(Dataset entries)
##########
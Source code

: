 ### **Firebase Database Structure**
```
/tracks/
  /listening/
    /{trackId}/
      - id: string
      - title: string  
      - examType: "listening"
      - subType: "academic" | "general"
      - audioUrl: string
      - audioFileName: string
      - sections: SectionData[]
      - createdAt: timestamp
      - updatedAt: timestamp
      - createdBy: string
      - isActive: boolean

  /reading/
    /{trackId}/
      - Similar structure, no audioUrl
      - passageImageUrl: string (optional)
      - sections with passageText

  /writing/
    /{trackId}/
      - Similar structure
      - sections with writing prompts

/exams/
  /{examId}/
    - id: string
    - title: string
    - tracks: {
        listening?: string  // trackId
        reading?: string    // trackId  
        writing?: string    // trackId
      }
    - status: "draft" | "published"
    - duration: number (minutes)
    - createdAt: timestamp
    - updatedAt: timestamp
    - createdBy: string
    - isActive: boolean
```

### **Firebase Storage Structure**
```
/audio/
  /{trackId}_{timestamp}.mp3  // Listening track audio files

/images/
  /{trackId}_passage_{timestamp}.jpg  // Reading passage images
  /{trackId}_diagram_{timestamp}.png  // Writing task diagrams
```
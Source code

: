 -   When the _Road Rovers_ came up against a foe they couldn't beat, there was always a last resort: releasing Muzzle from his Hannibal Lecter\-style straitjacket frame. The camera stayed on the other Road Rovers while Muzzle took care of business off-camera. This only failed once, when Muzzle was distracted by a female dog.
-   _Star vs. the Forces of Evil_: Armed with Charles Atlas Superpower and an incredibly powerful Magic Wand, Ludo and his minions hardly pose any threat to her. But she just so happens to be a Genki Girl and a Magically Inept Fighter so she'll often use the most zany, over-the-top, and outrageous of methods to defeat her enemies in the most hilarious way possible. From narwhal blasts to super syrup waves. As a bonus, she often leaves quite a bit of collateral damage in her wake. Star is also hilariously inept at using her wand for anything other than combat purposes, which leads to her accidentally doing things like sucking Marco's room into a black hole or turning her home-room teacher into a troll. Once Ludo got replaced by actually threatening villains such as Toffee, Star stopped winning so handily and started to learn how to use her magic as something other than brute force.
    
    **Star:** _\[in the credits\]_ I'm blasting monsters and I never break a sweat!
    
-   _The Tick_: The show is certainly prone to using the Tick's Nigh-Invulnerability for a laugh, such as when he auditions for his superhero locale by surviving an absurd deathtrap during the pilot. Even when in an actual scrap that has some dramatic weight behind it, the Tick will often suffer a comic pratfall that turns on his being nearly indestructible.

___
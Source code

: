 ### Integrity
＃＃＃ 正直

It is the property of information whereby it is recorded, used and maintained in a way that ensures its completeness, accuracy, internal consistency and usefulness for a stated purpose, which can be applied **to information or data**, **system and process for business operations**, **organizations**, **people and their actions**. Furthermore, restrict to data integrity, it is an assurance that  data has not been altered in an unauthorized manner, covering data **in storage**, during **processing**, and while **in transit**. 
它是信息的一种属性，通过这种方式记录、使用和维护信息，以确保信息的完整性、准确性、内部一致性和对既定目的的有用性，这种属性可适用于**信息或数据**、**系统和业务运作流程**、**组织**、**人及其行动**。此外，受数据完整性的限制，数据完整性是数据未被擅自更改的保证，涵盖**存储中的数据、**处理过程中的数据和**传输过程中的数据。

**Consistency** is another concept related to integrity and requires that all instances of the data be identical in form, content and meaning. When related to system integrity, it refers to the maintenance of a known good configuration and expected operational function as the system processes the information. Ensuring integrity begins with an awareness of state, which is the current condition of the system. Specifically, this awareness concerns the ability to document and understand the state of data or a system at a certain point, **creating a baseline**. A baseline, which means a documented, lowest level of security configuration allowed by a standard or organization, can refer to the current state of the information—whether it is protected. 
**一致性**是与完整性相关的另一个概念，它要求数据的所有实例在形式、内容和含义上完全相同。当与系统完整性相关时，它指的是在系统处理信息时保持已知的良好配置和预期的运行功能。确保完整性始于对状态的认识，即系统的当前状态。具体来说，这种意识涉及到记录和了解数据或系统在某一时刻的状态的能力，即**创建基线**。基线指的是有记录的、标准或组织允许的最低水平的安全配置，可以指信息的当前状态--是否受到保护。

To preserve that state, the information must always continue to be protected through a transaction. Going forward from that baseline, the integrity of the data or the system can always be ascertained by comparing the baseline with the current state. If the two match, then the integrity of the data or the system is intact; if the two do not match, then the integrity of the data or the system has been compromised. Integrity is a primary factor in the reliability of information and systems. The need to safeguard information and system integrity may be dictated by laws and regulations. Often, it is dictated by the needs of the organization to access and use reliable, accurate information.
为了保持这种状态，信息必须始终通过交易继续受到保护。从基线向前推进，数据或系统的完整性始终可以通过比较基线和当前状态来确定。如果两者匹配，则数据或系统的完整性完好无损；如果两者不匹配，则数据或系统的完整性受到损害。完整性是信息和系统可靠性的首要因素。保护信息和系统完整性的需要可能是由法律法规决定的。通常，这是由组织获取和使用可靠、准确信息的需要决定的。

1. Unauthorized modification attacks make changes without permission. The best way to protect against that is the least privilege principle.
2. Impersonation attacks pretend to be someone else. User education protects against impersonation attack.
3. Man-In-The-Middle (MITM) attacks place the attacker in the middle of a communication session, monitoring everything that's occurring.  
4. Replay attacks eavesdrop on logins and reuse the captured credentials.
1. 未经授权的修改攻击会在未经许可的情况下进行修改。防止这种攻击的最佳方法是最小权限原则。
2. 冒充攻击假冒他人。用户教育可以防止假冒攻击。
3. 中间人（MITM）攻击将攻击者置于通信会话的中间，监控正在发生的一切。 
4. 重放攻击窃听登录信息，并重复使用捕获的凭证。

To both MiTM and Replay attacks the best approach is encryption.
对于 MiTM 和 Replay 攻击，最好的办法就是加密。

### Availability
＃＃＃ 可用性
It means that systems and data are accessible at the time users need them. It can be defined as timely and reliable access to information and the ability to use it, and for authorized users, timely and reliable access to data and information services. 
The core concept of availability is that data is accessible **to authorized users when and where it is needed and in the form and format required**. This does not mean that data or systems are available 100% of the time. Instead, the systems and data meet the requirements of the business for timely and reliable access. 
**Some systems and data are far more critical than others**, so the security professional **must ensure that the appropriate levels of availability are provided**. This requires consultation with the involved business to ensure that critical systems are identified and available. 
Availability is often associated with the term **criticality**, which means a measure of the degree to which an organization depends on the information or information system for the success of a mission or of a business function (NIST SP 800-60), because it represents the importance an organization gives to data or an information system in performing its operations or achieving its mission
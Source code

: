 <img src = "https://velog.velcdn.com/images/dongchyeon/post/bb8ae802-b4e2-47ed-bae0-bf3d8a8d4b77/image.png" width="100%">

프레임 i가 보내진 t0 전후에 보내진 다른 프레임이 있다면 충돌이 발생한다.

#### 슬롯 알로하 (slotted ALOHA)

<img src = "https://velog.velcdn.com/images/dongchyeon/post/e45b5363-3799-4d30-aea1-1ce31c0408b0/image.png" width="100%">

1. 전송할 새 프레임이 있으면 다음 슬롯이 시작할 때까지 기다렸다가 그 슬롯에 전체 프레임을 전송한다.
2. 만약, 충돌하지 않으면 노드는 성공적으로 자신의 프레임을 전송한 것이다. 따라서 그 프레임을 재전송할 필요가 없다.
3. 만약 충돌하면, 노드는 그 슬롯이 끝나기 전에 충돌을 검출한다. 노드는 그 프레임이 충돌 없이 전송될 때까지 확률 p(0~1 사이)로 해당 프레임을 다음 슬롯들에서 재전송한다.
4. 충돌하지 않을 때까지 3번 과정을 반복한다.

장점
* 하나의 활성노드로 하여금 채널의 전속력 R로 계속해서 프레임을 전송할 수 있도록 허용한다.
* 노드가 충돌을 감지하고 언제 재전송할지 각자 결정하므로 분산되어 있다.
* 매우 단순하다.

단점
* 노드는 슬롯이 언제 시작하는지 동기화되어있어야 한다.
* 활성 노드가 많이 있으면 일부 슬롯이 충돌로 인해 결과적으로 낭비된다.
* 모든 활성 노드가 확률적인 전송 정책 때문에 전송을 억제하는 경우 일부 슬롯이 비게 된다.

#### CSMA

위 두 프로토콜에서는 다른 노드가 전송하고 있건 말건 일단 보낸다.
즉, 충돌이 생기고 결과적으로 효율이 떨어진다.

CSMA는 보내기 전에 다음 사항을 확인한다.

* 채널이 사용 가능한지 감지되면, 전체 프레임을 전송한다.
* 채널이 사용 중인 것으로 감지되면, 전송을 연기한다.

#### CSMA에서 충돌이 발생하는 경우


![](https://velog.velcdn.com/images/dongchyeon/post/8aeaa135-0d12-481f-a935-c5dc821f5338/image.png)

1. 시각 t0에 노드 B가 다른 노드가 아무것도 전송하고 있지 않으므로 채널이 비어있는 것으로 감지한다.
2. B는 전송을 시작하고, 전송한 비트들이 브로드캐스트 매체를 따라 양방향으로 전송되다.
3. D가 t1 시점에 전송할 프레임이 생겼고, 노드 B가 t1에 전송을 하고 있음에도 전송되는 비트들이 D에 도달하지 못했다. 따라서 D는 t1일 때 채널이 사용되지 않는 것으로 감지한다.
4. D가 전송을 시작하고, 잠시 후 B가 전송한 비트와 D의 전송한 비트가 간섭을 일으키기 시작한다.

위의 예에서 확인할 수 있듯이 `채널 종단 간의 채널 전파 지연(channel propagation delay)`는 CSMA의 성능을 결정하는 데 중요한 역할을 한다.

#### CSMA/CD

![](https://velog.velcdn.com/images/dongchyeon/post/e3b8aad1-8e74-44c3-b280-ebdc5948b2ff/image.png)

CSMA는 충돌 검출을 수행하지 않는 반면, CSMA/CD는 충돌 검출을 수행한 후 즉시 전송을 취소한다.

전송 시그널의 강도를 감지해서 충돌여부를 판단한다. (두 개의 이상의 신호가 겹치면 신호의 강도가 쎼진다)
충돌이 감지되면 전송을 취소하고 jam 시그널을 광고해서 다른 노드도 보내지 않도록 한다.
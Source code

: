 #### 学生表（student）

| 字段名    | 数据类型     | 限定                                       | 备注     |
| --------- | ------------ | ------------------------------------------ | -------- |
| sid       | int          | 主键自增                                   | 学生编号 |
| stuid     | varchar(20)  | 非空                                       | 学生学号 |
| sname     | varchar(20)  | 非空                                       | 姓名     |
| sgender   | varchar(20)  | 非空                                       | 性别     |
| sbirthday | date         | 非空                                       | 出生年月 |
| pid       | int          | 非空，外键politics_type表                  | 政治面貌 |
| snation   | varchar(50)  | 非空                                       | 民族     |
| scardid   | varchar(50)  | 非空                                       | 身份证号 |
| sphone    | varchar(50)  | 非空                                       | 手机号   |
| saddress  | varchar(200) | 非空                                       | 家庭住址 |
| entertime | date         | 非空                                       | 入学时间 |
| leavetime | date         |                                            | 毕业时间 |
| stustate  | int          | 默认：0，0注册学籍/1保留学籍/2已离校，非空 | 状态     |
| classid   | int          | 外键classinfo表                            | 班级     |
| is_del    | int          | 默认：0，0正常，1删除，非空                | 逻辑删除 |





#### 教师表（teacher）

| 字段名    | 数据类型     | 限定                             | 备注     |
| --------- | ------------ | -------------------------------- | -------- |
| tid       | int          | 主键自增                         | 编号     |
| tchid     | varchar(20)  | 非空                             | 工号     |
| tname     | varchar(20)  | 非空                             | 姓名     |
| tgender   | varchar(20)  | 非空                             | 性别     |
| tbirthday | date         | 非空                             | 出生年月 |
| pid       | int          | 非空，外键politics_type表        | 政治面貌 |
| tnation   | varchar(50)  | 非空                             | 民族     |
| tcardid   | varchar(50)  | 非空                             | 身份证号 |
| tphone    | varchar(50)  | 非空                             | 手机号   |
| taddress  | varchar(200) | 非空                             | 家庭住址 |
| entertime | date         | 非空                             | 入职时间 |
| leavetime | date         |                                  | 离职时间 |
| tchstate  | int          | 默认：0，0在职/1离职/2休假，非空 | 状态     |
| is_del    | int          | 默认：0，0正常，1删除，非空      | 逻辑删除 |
##########
| Work item |
Please, from the entries above, set down exactly the lines from the one containing "감지되면, 전송을 연기한다." through the one containing "4. D가 전송을 시작하고, 잠시", and only those.

| Result of this exercise |
* 채널이 사용 중인 것으로 감지되면, 전송을 연기한다.

#### CSMA에서 충돌이 발생하는 경우


![](https://velog.velcdn.com/images/dongchyeon/post/8aeaa135-0d12-481f-a935-c5dc821f5338/image.png)

1. 시각 t0에 노드 B가 다른 노드가 아무것도 전송하고 있지 않으므로 채널이 비어있는 것으로 감지한다.
2. B는 전송을 시작하고, 전송한 비트들이 브로드캐스트 매체를 따라 양방향으로 전송되다.
3. D가 t1 시점에 전송할 프레임이 생겼고, 노드 B가 t1에 전송을 하고 있음에도 전송되는 비트들이 D에 도달하지 못했다. 따라서 D는 t1일 때 채널이 사용되지 않는 것으로 감지한다.
4. D가 전송을 시작하고, 잠시 후 B가 전송한 비트와 D의 전송한 비트가 간섭을 일으키기 시작한다.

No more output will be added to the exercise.